"The fact that a company spent a zillion dollar of cash five years ago isn't nearly as important as the expected rate of return on that investment from TODAY going forward."
I agree wholeheartedly. But you are seeming to indicate that TiVo already has a proven return on their investment already. Since they don't, I still view the investment with some measure of skepticism.
"Furthermore, the statement that it is nothing more than a $30M debt is very misleading and stupid as this is a non-cash ASSET...i.e. it doesn't require repayment in the future. Should the revenues not flow from this investment, the Company eventually takes a non-cash writedown of this asset....which would reduce shareholder equity (an accounting convention) but have ZERO EFFECT on CASHFLOWS."
I was speaking of debt in the literal sense, not the accounting sense. if I spend $10MM to build a new building for my business, whether I borrowed from the bank or spent the money out of my own pocket, it's still a debt. I either owe this money back to the bank or I owe it back to myself. If I never recover the funds to pay the debt back to myself, that's fine, I can write it off, as you suggest. I also agree that it has no affect on cash flows if it doesn't return anything. If I started with nothing and ended up with nothing, but spent $30MM, I'd say that's a bad thing, wouldn't you? I know the rest of TiVo shareholders sure would.
"So investment in future cash flow is bad? I'm not sure I understand that. Besides, as valuationguy points it, it's past cash flow. You're arguing accounting as if it's just being moved around, but actual money was spent and is now generating cash, right? That's not just moving $$ around."
No. The investment itself is not inherently bad. Investment in potential cash flow that never returns what you invested plus a profit is bad. If it returns, that's great. But you guys are acting as if it's a foregone conclusion that it will, when so far, the only real success TiVo has had in this area is Virgin, and that relationship is still VERY new. At one point in time, DirectTV was a huge success as well, but look what happened there.
"The $$$ we're talking about is also not to "try" to bring future cash as if they are building something and taking a huge risk (like making a new product to sell), it's tied to service contracts with terms and guarantees."
Wrong. Each of these is essentially a "new product to sell". For example, how many millions of dollars did TiVo spend on developing the soft-TiVo for Comcast? And how much revenue have they seen from all of this development work? There is nothing like the "divide by zero error" to really kill an investment return, is there?
Even the pure-play "here is our TiVo box for you to sell through to your customers" requires some level of integration testing and work on TiVo's part for each MSO they sign up, albeit less than the Comcast debacle.
"There are undoubtedly assumptions in the contract terms with these MSOs, but I seriously doubt the risk is very high that the costs won't be recovered...and generate substantial positive cash flow (and profit)."
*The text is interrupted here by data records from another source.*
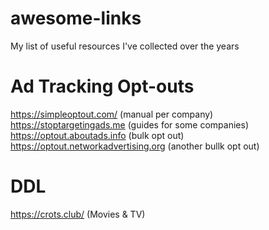 # awesome-links
My list of useful resources I've collected over the years




# Ad Tracking Opt-outs
https://simpleoptout.com/ (manual per company)
https://stoptargetingads.me (guides for some companies)
https://optout.aboutads.info (bulk opt out)
https://optout.networkadvertising.org (another bullk opt out)

# DDL
https://crots.club/ (Movies & TV)
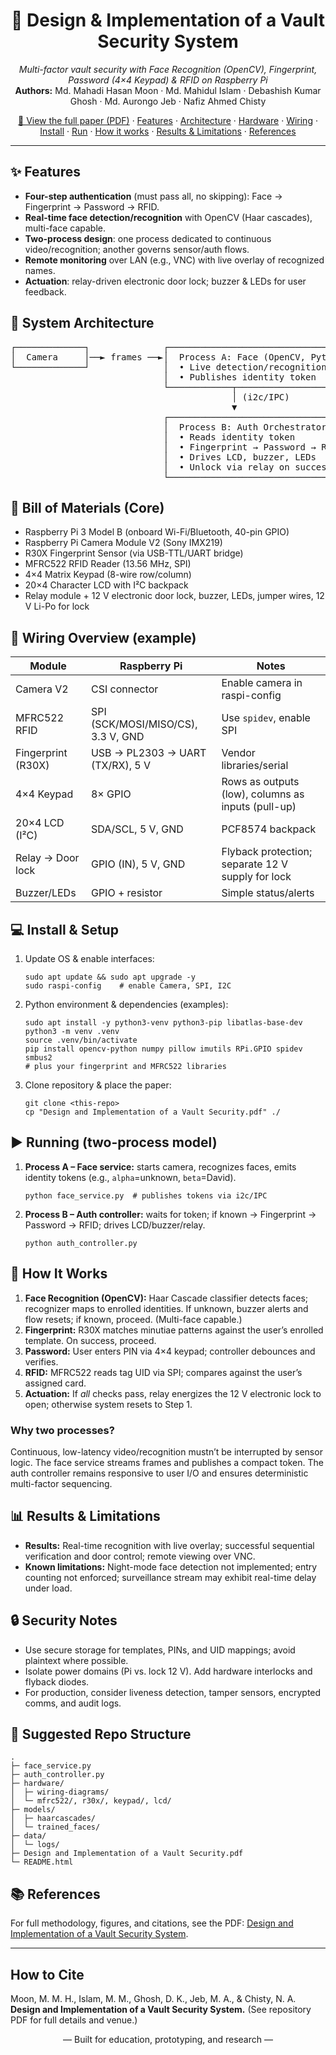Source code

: <!-- README for: Design and Implementation of a Vault Security System -->
<!-- Tip: rename this file to README.md if you prefer Markdown, but GitHub also renders HTML. -->

<h1 align="center">🔐 Design & Implementation of a Vault Security System</h1>
<p align="center">
  <em>Multi-factor vault security with Face Recognition (OpenCV), Fingerprint, Password (4×4 Keypad) & RFID on Raspberry Pi</em><br/>
  <strong>Authors:</strong> Md. Mahadi Hasan Moon · Md. Mahidul Islam · Debashish Kumar Ghosh · Md. Aurongo Jeb · Nafiz Ahmed Chisty
</p>

<p align="center">
  <a href="https://github.com/Moon765/Design-and-Implementation-of-a-Vault-Security-System/blob/main/Project%20book.pdf">📄 View the full paper (PDF)</a> ·
  <a href="#features">Features</a> ·
  <a href="#architecture">Architecture</a> ·
  <a href="#hardware">Hardware</a> ·
  <a href="#wiring">Wiring</a> ·
  <a href="#install">Install</a> ·
  <a href="#run">Run</a> ·
  <a href="#how-it-works">How it works</a> ·
  <a href="#results--limitations">Results & Limitations</a> ·
  <a href="#references">References</a>
</p>

<hr/>

<h2 id="features">✨ Features</h2>
<ul>
  <li><strong>Four-step authentication</strong> (must pass all, no skipping): Face → Fingerprint → Password → RFID.</li>
  <li><strong>Real-time face detection/recognition</strong> with OpenCV (Haar cascades), multi-face capable.</li>
  <li><strong>Two-process design</strong>: one process dedicated to continuous video/recognition; another governs sensor/auth flows.</li>
  <li><strong>Remote monitoring</strong> over LAN (e.g., VNC) with live overlay of recognized names.</li>
  <li><strong>Actuation</strong>: relay-driven electronic door lock; buzzer & LEDs for user feedback.</li>
</ul>

<h2 id="architecture">🧭 System Architecture</h2>
<pre>
┌─────────────┐              ┌────────────────────────────────────┐
│  Camera     │──► frames ──►│  Process A: Face (OpenCV, Python)  │
└─────────────┘              │  • Live detection/recognition      │
                             │  • Publishes identity token        │
                             └────────────┬───────────────────────┘
                                          │ (i2c/IPC)
                                          ▼
                             ┌────────────────────────────────────┐
                             │  Process B: Auth Orchestrator      │
                             │  • Reads identity token            │
                             │  • Fingerprint → Password → RFID   │
                             │  • Drives LCD, buzzer, LEDs        │
                             │  • Unlock via relay on success     │
                             └────────────────────────────────────┘
</pre>

<h2 id="hardware">🧰 Bill of Materials (Core)</h2>
<ul>
  <li>Raspberry Pi 3 Model B (onboard Wi-Fi/Bluetooth, 40-pin GPIO)</li>
  <li>Raspberry Pi Camera Module V2 (Sony IMX219)</li>
  <li>R30X Fingerprint Sensor (via USB-TTL/UART bridge)</li>
  <li>MFRC522 RFID Reader (13.56 MHz, SPI)</li>
  <li>4×4 Matrix Keypad (8-wire row/column)</li>
  <li>20×4 Character LCD with I²C backpack</li>
  <li>Relay module + 12 V electronic door lock, buzzer, LEDs, jumper wires, 12 V Li-Po for lock</li>
</ul>

<h2 id="wiring">🧵 Wiring Overview (example)</h2>
<table>
  <thead><tr><th>Module</th><th>Raspberry Pi</th><th>Notes</th></tr></thead>
  <tbody>
    <tr><td>Camera V2</td><td>CSI connector</td><td>Enable camera in raspi-config</td></tr>
    <tr><td>MFRC522 RFID</td><td>SPI (SCK/MOSI/MISO/CS), 3.3 V, GND</td><td>Use <code>spidev</code>, enable SPI</td></tr>
    <tr><td>Fingerprint (R30X)</td><td>USB → PL2303 → UART (TX/RX), 5 V</td><td>Vendor libraries/serial</td></tr>
    <tr><td>4×4 Keypad</td><td>8× GPIO</td><td>Rows as outputs (low), columns as inputs (pull-up)</td></tr>
    <tr><td>20×4 LCD (I²C)</td><td>SDA/SCL, 5 V, GND</td><td>PCF8574 backpack</td></tr>
    <tr><td>Relay → Door lock</td><td>GPIO (IN), 5 V, GND</td><td>Flyback protection; separate 12 V supply for lock</td></tr>
    <tr><td>Buzzer/LEDs</td><td>GPIO + resistor</td><td>Simple status/alerts</td></tr>
  </tbody>
</table>

<h2 id="install">💻 Install & Setup</h2>
<ol>
  <li>Update OS & enable interfaces:
    <pre><code>sudo apt update &amp;&amp; sudo apt upgrade -y
sudo raspi-config    # enable Camera, SPI, I2C</code></pre>
  </li>
  <li>Python environment & dependencies (examples):
    <pre><code>sudo apt install -y python3-venv python3-pip libatlas-base-dev
python3 -m venv .venv
source .venv/bin/activate
pip install opencv-python numpy pillow imutils RPi.GPIO spidev smbus2
# plus your fingerprint and MFRC522 libraries</code></pre>
  </li>
  <li>Clone repository & place the paper:
    <pre><code>git clone &lt;this-repo&gt;
cp "Design and Implementation of a Vault Security.pdf" ./</code></pre>
  </li>
</ol>

<h2 id="run">▶️ Running (two-process model)</h2>
<ol>
  <li><strong>Process A – Face service:</strong> starts camera, recognizes faces, emits identity tokens (e.g., <code>alpha</code>=unknown, <code>beta</code>=David).
    <pre><code>python face_service.py  # publishes tokens via i2c/IPC</code></pre>
  </li>
  <li><strong>Process B – Auth controller:</strong> waits for token; if known → Fingerprint → Password → RFID; drives LCD/buzzer/relay.
    <pre><code>python auth_controller.py</code></pre>
  </li>
</ol>

<h2 id="how-it-works">🔄 How It Works</h2>
<ol>
  <li><strong>Face Recognition (OpenCV):</strong> Haar Cascade classifier detects faces; recognizer maps to enrolled identities. If unknown, buzzer alerts and flow resets; if known, proceed. (Multi-face capable.)</li>
  <li><strong>Fingerprint:</strong> R30X matches minutiae patterns against the user’s enrolled template. On success, proceed.</li>
  <li><strong>Password:</strong> User enters PIN via 4×4 keypad; controller debounces and verifies.</li>
  <li><strong>RFID:</strong> MFRC522 reads tag UID via SPI; compares against the user’s assigned card.</li>
  <li><strong>Actuation:</strong> If <em>all</em> checks pass, relay energizes the 12 V electronic lock to open; otherwise system resets to Step 1.</li>
</ol>

<h3>Why two processes?</h3>
<p>Continuous, low-latency video/recognition mustn’t be interrupted by sensor logic. The face service streams frames and publishes a compact token. The auth controller remains responsive to user I/O and ensures deterministic multi-factor sequencing.</p>

<h2 id="results--limitations">📊 Results & Limitations</h2>
<ul>
  <li><strong>Results:</strong> Real-time recognition with live overlay; successful sequential verification and door control; remote viewing over VNC.</li>
  <li><strong>Known limitations:</strong> Night-mode face detection not implemented; entry counting not enforced; surveillance stream may exhibit real-time delay under load.</li>
</ul>

<h2 id="security-notes">🔒 Security Notes</h2>
<ul>
  <li>Use secure storage for templates, PINs, and UID mappings; avoid plaintext where possible.</li>
  <li>Isolate power domains (Pi vs. lock 12 V). Add hardware interlocks and flyback diodes.</li>
  <li>For production, consider liveness detection, tamper sensors, encrypted comms, and audit logs.</li>
</ul>

<h2 id="repo-structure">📁 Suggested Repo Structure</h2>
<pre><code>.
├─ face_service.py
├─ auth_controller.py
├─ hardware/
│  ├─ wiring-diagrams/
│  └─ mfrc522/, r30x/, keypad/, lcd/
├─ models/
│  ├─ haarcascades/
│  └─ trained_faces/
├─ data/
│  └─ logs/
├─ Design and Implementation of a Vault Security.pdf
└─ README.html
</code></pre>

<h2 id="references">📚 References</h2>
<p>For full methodology, figures, and citations, see the PDF: <a href="./Design%20and%20Implementation%20of%20a%20Vault%20Security.pdf">Design and Implementation of a Vault Security System</a>.</p>

<hr/>

<h2 id="citation">How to Cite</h2>
<p>
Moon, M. M. H., Islam, M. M., Ghosh, D. K., Jeb, M. A., &amp; Chisty, N. A.
<strong>Design and Implementation of a Vault Security System.</strong>
(See repository PDF for full details and venue.)
</p>

<p align="center">— Built for education, prototyping, and research —</p>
There you go again, assuming nothing could possibly go wrong. After all, TiVo has been very clear about how much it is spending on these development efforts and how they are recovering and accounting for these costs from their efforts with each MSO. Oh wait, no they haven't. In fact, even those of us that have been following them as closely as we have for so long can't figure out exactly what they are doing. Sorry, but this whole area is a big, unproven black box that TiVo is putting in front of us and asking us to invest in. And you can assume and "doubt the risk is very high" all you want, but it doesn't change the fact that you don't know that it's going to work out any more than anyone else. I just say, let's wait until more facts are in with respect to cash flow coming IN to the business instead of just assuming that it will, just because we made this lovely $30MM investment.